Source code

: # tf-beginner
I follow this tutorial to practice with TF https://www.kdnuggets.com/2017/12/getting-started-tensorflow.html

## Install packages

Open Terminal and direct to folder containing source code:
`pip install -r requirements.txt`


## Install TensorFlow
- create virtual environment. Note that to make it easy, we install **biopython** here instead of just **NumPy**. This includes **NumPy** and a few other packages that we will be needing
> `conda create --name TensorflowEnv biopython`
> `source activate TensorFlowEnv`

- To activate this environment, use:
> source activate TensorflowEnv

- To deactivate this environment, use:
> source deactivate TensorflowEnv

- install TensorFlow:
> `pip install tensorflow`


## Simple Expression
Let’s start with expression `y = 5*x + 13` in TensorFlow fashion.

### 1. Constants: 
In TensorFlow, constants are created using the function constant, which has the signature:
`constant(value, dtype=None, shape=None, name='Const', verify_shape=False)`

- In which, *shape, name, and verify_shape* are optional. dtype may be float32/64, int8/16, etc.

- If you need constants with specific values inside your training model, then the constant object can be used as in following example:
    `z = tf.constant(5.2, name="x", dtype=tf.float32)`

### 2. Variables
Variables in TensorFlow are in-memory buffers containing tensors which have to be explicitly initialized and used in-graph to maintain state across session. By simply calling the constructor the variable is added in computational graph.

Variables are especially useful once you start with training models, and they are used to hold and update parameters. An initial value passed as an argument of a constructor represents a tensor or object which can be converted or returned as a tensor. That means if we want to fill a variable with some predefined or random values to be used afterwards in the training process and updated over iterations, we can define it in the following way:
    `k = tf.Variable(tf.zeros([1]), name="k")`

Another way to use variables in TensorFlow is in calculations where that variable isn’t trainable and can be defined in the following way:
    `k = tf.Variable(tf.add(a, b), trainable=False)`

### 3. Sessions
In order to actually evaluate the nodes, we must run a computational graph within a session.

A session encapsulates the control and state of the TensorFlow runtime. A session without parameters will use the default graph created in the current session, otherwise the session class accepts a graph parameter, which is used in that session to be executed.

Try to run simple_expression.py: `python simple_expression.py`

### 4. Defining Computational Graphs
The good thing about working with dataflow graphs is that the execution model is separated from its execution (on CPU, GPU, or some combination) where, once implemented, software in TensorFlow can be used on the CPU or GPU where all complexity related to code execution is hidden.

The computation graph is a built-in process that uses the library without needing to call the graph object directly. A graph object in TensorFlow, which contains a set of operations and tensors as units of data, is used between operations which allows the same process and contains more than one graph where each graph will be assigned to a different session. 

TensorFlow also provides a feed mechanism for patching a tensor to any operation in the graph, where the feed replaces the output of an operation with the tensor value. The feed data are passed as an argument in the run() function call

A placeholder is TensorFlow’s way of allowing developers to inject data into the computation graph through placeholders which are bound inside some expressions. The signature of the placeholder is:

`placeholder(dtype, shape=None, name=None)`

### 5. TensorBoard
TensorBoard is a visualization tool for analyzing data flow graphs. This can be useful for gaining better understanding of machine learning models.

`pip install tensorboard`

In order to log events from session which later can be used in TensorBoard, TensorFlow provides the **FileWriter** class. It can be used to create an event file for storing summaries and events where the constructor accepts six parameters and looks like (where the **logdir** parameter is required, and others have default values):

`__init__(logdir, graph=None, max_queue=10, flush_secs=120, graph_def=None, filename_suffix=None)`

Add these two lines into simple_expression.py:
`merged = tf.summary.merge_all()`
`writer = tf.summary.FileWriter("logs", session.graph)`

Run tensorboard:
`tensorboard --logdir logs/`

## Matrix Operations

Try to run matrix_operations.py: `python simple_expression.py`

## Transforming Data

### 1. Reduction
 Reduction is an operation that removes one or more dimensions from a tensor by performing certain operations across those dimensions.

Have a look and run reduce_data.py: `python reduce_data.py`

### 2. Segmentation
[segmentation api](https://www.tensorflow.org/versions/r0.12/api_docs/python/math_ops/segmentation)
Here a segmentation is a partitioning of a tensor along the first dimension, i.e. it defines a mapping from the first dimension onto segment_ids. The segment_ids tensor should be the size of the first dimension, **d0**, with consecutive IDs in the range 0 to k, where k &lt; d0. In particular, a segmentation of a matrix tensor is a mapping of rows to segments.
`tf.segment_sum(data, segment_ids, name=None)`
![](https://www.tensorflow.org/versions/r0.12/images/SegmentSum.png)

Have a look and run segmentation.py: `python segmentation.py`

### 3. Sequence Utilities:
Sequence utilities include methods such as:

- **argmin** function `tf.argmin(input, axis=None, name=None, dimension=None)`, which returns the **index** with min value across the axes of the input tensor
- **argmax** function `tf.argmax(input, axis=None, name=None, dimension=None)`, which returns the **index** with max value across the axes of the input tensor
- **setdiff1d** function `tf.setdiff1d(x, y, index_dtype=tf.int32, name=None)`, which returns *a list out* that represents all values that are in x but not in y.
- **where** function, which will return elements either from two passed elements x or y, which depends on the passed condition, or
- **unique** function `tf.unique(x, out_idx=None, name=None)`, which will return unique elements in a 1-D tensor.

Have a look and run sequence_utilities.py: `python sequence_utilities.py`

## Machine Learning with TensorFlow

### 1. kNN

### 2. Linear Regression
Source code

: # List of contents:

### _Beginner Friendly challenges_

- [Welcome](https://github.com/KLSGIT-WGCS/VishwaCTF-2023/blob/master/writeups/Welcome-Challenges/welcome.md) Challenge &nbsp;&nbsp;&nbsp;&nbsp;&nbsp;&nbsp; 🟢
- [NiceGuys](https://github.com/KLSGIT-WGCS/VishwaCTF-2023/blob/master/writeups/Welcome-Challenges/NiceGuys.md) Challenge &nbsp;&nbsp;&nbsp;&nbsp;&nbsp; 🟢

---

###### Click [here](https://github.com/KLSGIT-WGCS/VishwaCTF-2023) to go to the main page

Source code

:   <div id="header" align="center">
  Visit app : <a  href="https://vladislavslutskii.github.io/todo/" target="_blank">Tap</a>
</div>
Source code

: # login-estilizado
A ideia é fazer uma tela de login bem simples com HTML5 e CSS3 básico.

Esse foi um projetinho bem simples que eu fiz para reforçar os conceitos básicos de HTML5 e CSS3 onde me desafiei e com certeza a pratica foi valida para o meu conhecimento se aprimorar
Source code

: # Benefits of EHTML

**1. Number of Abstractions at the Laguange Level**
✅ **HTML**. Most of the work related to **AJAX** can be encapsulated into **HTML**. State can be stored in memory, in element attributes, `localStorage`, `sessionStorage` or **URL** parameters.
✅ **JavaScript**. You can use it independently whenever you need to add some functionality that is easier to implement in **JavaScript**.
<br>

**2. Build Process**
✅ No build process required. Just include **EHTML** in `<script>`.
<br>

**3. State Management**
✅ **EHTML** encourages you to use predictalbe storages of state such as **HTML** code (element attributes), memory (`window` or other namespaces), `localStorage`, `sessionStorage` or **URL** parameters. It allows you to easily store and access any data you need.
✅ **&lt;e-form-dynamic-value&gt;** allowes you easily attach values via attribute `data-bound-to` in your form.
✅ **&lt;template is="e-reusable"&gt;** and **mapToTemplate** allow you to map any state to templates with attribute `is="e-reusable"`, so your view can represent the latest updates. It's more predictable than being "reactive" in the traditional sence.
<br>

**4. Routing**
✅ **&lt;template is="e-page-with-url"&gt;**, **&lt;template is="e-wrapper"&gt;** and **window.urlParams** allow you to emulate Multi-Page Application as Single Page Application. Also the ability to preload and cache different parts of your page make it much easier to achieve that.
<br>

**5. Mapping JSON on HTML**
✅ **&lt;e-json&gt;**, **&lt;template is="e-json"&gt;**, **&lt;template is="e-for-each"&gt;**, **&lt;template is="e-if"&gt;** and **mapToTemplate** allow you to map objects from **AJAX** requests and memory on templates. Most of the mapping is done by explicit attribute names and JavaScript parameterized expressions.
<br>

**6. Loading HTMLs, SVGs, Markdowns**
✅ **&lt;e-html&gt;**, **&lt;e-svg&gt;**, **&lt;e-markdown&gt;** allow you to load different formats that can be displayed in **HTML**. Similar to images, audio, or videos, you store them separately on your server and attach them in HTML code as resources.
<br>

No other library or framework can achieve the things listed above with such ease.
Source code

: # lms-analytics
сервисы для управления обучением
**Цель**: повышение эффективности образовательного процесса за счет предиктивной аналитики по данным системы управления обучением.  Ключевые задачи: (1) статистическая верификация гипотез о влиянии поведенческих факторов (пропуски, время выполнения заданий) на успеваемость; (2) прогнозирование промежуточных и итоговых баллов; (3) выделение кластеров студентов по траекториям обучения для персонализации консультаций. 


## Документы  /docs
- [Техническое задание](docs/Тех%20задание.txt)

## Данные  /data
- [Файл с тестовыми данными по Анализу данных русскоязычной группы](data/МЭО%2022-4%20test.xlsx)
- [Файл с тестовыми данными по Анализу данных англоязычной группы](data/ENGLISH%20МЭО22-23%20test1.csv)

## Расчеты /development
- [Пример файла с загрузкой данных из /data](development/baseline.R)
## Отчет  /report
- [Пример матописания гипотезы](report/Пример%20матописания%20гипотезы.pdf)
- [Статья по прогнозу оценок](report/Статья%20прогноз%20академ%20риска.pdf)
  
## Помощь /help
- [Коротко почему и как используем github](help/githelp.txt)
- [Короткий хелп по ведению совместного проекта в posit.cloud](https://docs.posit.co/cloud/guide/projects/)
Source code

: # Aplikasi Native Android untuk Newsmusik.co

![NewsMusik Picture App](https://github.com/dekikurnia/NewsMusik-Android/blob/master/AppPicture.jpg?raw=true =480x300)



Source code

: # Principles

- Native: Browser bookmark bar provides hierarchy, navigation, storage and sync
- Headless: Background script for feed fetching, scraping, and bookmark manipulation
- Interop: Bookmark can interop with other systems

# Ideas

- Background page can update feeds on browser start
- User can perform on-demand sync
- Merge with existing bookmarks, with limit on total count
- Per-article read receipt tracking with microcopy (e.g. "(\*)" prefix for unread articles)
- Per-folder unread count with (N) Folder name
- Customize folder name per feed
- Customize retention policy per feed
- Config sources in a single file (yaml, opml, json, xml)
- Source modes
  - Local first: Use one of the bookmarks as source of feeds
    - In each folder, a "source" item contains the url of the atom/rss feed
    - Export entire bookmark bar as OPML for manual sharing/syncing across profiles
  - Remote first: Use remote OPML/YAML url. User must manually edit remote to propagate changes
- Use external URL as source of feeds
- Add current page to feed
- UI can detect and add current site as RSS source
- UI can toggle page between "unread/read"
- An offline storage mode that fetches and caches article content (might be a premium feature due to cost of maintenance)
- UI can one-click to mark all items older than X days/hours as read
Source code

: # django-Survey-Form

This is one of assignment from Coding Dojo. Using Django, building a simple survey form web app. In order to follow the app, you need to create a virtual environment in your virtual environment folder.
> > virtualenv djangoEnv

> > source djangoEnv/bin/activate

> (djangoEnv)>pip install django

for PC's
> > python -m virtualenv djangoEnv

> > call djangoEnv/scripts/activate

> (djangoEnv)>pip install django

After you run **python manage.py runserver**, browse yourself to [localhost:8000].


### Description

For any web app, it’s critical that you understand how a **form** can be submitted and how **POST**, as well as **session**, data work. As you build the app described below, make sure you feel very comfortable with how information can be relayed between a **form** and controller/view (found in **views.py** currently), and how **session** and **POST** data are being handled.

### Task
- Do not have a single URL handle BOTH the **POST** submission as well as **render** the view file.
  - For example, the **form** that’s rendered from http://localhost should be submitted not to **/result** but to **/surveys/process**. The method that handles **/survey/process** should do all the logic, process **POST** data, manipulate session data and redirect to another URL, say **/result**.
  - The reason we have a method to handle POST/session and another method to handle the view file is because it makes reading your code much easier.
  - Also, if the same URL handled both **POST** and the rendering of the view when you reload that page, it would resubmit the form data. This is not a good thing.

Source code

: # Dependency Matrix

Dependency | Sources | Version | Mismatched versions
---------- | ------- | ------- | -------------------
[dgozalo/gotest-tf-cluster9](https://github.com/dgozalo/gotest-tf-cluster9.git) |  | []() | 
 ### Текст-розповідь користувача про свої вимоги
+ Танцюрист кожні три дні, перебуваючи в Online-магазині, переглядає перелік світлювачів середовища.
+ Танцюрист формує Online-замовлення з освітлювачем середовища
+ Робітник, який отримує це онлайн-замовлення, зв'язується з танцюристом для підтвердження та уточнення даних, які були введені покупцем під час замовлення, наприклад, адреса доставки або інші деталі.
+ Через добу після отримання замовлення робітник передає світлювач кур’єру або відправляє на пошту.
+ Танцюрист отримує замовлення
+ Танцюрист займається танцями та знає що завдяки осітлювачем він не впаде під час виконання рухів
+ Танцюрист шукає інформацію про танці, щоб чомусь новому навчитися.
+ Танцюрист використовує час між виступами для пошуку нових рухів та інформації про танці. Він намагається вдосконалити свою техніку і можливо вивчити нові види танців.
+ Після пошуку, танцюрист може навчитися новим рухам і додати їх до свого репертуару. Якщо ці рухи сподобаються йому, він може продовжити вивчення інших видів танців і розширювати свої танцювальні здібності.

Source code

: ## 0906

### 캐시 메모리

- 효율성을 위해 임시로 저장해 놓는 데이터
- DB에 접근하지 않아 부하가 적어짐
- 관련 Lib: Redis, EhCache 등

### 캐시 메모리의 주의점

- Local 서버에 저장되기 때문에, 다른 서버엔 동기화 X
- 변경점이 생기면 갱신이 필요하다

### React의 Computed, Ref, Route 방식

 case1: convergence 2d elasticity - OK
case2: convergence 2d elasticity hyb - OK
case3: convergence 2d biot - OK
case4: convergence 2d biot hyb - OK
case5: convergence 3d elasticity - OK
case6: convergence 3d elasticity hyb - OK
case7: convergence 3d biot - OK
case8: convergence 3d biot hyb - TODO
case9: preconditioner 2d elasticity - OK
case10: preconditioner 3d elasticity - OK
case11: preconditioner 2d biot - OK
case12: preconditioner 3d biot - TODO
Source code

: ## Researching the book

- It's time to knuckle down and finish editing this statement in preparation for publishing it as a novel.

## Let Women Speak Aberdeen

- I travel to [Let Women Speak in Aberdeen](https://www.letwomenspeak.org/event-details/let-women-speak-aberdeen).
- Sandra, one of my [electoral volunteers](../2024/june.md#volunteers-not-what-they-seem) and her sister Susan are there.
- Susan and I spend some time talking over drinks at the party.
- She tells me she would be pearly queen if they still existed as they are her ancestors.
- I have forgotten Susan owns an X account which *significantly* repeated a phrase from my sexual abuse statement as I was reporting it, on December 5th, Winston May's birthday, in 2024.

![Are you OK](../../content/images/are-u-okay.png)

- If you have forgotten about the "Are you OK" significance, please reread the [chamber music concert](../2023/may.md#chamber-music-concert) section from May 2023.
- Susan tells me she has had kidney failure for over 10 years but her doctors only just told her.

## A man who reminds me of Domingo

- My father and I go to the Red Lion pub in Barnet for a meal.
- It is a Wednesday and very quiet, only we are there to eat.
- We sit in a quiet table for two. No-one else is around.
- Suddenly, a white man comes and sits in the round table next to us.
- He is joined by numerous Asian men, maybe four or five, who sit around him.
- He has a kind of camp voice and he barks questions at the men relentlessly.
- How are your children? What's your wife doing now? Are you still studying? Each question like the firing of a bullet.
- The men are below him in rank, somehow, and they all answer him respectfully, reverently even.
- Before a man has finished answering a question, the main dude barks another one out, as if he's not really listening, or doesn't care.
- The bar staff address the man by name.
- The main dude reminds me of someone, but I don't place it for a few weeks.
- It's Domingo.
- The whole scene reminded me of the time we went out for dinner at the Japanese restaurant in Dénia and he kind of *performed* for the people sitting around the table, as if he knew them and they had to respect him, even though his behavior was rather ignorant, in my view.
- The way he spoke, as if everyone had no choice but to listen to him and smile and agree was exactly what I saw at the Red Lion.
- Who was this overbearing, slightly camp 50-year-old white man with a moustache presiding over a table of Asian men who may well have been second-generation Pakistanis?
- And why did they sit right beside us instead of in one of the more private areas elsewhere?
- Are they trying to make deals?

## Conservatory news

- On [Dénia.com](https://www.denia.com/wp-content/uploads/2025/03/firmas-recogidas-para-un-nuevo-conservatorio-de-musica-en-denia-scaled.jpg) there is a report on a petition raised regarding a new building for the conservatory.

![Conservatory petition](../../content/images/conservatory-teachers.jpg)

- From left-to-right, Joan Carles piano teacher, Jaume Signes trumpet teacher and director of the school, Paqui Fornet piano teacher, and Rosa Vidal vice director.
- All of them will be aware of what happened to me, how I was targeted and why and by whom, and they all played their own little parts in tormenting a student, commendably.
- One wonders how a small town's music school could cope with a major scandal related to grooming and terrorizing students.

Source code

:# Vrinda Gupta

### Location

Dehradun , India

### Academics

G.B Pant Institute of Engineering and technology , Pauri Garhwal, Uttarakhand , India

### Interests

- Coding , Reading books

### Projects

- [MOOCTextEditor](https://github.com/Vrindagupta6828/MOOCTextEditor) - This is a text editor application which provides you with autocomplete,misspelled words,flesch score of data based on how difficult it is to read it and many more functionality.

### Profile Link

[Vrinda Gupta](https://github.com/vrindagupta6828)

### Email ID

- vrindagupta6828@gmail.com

PROBLEM TO SOLVE:
Across the listing, tally every line that includes the word "achieve" and supply the total alone.

TASK ANSWER:
2